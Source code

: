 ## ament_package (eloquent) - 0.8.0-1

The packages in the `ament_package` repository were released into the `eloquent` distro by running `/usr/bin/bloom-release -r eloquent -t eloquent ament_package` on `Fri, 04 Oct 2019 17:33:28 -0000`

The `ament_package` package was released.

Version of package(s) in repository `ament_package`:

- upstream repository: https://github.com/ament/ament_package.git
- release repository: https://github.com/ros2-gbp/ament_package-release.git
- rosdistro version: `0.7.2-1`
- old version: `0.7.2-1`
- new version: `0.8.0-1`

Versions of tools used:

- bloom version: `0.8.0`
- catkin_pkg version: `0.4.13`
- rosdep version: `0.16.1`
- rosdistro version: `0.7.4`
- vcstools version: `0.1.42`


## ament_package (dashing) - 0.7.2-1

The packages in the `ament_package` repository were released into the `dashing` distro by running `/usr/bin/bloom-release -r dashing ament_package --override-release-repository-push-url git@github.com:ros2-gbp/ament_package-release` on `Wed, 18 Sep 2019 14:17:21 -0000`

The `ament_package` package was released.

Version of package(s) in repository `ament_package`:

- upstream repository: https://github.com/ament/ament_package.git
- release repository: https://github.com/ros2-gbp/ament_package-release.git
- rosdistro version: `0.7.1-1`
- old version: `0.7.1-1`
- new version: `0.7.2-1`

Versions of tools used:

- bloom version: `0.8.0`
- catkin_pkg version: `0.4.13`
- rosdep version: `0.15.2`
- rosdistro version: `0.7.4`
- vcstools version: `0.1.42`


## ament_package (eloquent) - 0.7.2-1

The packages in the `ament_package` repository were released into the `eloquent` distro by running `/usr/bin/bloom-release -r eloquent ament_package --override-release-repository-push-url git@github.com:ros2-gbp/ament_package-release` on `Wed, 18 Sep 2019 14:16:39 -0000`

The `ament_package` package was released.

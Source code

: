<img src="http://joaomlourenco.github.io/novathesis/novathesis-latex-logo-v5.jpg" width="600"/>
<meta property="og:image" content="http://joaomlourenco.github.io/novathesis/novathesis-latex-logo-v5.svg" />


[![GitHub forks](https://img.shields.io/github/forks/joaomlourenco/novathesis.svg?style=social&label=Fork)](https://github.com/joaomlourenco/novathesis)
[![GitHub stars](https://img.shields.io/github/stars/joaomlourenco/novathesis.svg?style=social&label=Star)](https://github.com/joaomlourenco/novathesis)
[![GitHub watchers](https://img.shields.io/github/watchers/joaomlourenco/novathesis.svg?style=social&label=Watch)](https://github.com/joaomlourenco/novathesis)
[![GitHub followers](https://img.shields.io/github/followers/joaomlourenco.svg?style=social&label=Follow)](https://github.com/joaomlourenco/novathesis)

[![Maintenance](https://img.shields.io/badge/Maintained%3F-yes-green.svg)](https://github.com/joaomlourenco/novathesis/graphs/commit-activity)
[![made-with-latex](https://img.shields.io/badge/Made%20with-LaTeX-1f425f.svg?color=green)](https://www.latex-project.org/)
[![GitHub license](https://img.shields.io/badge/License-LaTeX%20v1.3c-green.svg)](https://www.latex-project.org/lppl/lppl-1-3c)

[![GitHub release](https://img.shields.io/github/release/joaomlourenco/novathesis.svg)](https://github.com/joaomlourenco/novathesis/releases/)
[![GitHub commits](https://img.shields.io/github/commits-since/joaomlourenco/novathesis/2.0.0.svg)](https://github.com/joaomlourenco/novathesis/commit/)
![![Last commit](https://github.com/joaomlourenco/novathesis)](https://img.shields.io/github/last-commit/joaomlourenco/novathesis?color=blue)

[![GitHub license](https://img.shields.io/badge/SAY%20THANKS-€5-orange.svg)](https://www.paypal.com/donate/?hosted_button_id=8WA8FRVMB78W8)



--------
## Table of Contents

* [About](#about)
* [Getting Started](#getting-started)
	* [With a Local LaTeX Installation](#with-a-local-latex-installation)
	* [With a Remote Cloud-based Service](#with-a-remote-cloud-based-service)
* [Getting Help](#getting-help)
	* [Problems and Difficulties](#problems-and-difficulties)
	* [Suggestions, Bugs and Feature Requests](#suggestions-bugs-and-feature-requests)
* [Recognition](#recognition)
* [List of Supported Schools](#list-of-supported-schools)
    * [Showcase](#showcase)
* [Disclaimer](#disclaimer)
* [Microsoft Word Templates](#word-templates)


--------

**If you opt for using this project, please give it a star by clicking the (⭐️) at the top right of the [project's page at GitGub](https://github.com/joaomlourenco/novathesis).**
━━━
TASK GOAL
The response should consist of all the entries, copied without any alteration.

OUTPUT BELOW
Source code

: ## ament_package (eloquent) - 0.8.0-1

The packages in the `ament_package` repository were released into the `eloquent` distro by running `/usr/bin/bloom-release -r eloquent -t eloquent ament_package` on `Fri, 04 Oct 2019 17:33:28 -0000`

The `ament_package` package was released.

Version of package(s) in repository `ament_package`:

- upstream repository: https://github.com/ament/ament_package.git
- release repository: https://github.com/ros2-gbp/ament_package-release.git
- rosdistro version: `0.7.2-1`
- old version: `0.7.2-1`
- new version: `0.8.0-1`

Versions of tools used:

- bloom version: `0.8.0`
- catkin_pkg version: `0.4.13`
- rosdep version: `0.16.1`
- rosdistro version: `0.7.4`
- vcstools version: `0.1.42`


## ament_package (dashing) - 0.7.2-1

The packages in the `ament_package` repository were released into the `dashing` distro by running `/usr/bin/bloom-release -r dashing ament_package --override-release-repository-push-url git@github.com:ros2-gbp/ament_package-release` on `Wed, 18 Sep 2019 14:17:21 -0000`

The `ament_package` package was released.

Version of package(s) in repository `ament_package`:

- upstream repository: https://github.com/ament/ament_package.git
- release repository: https://github.com/ros2-gbp/ament_package-release.git
- rosdistro version: `0.7.1-1`
- old version: `0.7.1-1`
- new version: `0.7.2-1`

Versions of tools used:

- bloom version: `0.8.0`
- catkin_pkg version: `0.4.13`
- rosdep version: `0.15.2`
- rosdistro version: `0.7.4`
- vcstools version: `0.1.42`


## ament_package (eloquent) - 0.7.2-1

The packages in the `ament_package` repository were released into the `eloquent` distro by running `/usr/bin/bloom-release -r eloquent ament_package --override-release-repository-push-url git@github.com:ros2-gbp/ament_package-release` on `Wed, 18 Sep 2019 14:16:39 -0000`

The `ament_package` package was released.

Source code

:<img src="http://joaomlourenco.github.io/novathesis/novathesis-latex-logo-v5.jpg" width="600"/>
<meta property="og:image" content="http://joaomlourenco.github.io/novathesis/novathesis-latex-logo-v5.svg" />


[![GitHub forks](https://img.shields.io/github/forks/joaomlourenco/novathesis.svg?style=social&label=Fork)](https://github.com/joaomlourenco/novathesis)
[![GitHub stars](https://img.shields.io/github/stars/joaomlourenco/novathesis.svg?style=social&label=Star)](https://github.com/joaomlourenco/novathesis)
[![GitHub watchers](https://img.shields.io/github/watchers/joaomlourenco/novathesis.svg?style=social&label=Watch)](https://github.com/joaomlourenco/novathesis)
[![GitHub followers](https://img.shields.io/github/followers/joaomlourenco.svg?style=social&label=Follow)](https://github.com/joaomlourenco/novathesis)

[![Maintenance](https://img.shields.io/badge/Maintained%3F-yes-green.svg)](https://github.com/joaomlourenco/novathesis/graphs/commit-activity)
[![made-with-latex](https://img.shields.io/badge/Made%20with-LaTeX-1f425f.svg?color=green)](https://www.latex-project.org/)
[![GitHub license](https://img.shields.io/badge/License-LaTeX%20v1.3c-green.svg)](https://www.latex-project.org/lppl/lppl-1-3c)

[![GitHub release](https://img.shields.io/github/release/joaomlourenco/novathesis.svg)](https://github.com/joaomlourenco/novathesis/releases/)
[![GitHub commits](https://img.shields.io/github/commits-since/joaomlourenco/novathesis/2.0.0.svg)](https://github.com/joaomlourenco/novathesis/commit/)
![![Last commit](https://github.com/joaomlourenco/novathesis)](https://img.shields.io/github/last-commit/joaomlourenco/novathesis?color=blue)

[![GitHub license](https://img.shields.io/badge/SAY%20THANKS-€5-orange.svg)](https://www.paypal.com/donate/?hosted_button_id=8WA8FRVMB78W8)



--------
## Table of Contents

* [About](#about)
* [Getting Started](#getting-started)
	* [With a Local LaTeX Installation](#with-a-local-latex-installation)
	* [With a Remote Cloud-based Service](#with-a-remote-cloud-based-service)
* [Getting Help](#getting-help)
	* [Problems and Difficulties](#problems-and-difficulties)
	* [Suggestions, Bugs and Feature Requests](#suggestions-bugs-and-feature-requests)
* [Recognition](#recognition)
* [List of Supported Schools](#list-of-supported-schools)
    * [Showcase](#showcase)
* [Disclaimer](#disclaimer)
* [Microsoft Word Templates](#word-templates)


--------

**If you opt for using this project, please give it a star by clicking the (⭐️) at the top right of the [project's page at GitGub](https://github.com/joaomlourenco/novathesis).**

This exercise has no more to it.